**TASK BRIEF**
The reply to the records below should contain exactly the lines from the line with "Renewable abundance in" through the line with "barriers identified as", and nothing besides.

(Stored data entries)
_ _ _ _ _
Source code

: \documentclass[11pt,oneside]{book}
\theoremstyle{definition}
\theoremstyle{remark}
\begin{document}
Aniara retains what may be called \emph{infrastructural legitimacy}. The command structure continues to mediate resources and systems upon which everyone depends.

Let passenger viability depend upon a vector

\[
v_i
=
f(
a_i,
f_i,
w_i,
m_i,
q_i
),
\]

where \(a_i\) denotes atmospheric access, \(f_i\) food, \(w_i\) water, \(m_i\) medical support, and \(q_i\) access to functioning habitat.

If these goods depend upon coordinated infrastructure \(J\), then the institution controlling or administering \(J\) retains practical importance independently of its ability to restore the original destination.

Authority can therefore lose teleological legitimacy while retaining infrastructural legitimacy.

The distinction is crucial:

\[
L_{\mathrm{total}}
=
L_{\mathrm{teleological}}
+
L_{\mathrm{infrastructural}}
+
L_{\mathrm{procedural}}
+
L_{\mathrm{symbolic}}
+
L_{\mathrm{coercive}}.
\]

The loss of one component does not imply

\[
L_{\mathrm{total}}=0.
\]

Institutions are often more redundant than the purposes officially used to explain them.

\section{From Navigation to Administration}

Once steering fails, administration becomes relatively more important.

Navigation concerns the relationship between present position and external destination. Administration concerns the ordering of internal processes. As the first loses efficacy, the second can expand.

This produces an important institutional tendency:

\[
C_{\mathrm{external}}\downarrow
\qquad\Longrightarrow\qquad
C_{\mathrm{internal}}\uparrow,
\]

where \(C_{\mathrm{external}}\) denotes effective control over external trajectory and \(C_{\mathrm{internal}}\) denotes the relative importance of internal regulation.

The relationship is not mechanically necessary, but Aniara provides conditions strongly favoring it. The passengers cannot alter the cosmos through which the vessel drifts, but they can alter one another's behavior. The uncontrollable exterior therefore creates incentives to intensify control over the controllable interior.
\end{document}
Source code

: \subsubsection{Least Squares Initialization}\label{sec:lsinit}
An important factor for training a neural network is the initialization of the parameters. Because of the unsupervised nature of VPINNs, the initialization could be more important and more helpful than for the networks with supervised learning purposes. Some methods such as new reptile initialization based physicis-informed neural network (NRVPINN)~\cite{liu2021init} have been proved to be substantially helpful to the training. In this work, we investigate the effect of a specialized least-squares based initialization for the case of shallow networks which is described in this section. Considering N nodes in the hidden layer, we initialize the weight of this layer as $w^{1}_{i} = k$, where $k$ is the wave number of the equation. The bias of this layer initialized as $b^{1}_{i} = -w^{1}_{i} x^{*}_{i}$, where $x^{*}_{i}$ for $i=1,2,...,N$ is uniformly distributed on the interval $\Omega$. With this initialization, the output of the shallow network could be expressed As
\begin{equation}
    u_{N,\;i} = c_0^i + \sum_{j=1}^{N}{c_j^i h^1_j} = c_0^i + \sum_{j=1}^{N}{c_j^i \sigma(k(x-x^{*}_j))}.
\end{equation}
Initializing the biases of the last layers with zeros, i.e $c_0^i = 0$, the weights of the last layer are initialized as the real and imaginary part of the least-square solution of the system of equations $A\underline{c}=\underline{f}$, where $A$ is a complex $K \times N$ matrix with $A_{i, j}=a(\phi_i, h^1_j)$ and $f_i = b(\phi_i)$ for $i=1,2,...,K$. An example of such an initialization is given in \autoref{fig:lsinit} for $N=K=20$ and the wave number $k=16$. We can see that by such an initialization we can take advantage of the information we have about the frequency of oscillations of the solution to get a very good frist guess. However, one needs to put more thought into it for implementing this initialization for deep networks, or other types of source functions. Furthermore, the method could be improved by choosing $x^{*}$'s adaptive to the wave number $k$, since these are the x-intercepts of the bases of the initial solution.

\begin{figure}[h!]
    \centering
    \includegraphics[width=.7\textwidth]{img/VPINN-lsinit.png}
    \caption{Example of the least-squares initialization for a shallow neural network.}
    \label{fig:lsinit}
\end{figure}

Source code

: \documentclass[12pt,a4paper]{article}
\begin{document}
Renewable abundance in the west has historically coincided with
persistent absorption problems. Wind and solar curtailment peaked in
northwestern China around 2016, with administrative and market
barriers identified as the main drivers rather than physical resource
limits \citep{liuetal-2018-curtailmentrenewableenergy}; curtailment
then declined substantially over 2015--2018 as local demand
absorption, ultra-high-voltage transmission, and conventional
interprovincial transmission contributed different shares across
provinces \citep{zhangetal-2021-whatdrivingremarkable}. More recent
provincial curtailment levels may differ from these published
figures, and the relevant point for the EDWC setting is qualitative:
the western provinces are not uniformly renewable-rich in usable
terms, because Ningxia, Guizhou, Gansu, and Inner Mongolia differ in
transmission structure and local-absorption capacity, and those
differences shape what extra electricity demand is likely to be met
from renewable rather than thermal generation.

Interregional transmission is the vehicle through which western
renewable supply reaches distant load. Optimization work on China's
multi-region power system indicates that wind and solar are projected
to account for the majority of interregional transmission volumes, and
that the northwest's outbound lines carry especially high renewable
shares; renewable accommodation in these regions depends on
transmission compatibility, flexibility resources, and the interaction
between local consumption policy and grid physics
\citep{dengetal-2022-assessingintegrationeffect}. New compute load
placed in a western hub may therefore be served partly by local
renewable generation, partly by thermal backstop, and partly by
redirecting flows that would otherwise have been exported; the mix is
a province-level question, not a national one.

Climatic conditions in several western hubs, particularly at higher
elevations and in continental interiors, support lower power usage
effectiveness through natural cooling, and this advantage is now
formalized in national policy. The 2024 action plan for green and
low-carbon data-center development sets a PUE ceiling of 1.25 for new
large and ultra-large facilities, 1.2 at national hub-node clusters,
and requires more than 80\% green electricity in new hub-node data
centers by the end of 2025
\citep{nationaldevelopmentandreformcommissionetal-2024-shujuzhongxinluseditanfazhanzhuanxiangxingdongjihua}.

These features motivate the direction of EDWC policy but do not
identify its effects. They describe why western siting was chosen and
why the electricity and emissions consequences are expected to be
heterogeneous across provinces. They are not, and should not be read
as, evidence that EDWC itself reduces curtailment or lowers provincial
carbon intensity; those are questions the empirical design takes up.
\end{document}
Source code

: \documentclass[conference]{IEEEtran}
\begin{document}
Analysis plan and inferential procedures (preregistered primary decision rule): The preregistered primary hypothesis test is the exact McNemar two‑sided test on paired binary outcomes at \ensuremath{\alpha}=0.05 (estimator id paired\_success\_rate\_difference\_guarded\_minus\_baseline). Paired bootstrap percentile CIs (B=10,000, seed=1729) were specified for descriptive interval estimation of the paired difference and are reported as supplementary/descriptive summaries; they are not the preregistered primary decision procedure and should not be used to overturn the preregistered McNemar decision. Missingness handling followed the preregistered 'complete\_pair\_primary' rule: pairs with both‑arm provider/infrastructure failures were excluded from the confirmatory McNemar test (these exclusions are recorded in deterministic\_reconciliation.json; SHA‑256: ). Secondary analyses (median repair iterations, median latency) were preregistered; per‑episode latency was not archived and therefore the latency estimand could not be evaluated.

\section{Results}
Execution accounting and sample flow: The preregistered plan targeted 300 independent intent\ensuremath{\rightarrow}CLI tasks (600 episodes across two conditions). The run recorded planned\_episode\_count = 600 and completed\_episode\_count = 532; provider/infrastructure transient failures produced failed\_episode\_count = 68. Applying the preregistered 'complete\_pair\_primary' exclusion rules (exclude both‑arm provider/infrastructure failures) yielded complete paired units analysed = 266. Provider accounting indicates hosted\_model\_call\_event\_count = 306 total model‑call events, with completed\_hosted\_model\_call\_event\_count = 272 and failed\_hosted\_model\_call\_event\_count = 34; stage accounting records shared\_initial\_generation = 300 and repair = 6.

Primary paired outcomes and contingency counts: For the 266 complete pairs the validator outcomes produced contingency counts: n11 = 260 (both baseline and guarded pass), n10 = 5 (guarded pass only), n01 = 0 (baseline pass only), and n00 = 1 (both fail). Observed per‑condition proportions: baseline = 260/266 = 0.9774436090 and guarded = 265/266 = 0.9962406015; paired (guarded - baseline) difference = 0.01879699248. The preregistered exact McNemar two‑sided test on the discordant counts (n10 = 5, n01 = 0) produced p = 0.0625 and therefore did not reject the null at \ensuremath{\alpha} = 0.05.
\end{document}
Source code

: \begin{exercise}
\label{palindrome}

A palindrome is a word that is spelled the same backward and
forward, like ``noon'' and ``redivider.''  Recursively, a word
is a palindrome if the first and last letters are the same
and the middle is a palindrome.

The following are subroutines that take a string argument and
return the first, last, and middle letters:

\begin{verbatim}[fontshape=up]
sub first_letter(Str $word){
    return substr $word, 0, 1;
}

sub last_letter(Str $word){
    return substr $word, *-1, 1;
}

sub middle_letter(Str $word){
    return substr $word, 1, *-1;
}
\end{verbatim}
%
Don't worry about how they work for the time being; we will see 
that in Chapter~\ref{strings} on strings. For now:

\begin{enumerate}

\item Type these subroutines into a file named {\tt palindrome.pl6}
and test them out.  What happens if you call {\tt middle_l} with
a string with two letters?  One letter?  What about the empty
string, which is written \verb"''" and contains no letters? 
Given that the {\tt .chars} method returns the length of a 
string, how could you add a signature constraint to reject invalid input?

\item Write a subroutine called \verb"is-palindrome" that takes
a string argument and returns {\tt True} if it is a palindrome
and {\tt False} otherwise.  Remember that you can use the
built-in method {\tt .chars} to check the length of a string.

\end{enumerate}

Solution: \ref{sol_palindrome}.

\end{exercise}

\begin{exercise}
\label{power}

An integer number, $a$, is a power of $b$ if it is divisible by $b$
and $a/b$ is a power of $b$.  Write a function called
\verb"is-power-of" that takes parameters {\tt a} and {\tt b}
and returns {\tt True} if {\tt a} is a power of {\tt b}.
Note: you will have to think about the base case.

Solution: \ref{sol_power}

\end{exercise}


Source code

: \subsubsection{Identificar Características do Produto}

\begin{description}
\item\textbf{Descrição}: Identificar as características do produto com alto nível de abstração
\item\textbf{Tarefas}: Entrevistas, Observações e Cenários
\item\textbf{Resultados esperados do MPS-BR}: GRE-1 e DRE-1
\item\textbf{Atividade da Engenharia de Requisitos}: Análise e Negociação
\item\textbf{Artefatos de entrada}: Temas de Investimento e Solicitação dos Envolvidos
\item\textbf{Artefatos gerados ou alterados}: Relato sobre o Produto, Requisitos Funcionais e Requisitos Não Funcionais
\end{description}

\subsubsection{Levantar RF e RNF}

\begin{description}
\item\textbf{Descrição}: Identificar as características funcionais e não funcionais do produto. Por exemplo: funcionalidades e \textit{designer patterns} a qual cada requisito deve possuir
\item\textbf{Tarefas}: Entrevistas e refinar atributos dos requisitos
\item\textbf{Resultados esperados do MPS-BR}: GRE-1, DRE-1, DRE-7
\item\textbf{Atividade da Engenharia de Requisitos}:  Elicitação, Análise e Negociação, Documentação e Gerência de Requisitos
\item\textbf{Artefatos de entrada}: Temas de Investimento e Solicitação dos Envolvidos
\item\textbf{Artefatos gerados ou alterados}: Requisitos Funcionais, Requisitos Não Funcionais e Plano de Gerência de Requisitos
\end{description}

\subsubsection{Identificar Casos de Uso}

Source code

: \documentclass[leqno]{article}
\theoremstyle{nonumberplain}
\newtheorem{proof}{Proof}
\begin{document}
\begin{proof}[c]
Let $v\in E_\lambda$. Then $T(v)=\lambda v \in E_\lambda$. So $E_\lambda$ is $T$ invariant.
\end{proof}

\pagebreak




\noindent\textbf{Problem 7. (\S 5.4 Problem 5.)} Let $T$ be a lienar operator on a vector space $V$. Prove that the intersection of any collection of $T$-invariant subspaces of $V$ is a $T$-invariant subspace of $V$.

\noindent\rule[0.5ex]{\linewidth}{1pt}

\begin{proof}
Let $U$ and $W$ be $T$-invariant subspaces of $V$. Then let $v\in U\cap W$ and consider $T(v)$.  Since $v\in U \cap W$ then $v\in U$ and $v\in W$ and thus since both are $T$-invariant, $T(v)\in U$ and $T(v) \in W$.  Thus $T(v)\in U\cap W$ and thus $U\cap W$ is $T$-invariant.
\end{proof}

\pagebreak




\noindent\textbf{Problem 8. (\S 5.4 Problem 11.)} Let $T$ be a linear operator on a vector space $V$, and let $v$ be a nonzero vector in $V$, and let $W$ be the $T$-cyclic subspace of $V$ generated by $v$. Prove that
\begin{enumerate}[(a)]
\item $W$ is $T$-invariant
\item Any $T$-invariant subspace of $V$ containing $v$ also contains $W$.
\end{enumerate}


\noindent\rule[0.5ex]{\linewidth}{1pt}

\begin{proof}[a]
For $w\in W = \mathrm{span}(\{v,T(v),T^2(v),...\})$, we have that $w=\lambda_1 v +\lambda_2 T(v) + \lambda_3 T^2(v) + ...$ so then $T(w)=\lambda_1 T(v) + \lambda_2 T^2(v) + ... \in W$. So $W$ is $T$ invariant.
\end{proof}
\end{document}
_ _ _ _ _
**OUTPUT FOR THIS EXERCISE**
Renewable abundance in the west has historically coincided with
persistent absorption problems. Wind and solar curtailment peaked in
northwestern China around 2016, with administrative and market
barriers identified as the main drivers rather than physical resource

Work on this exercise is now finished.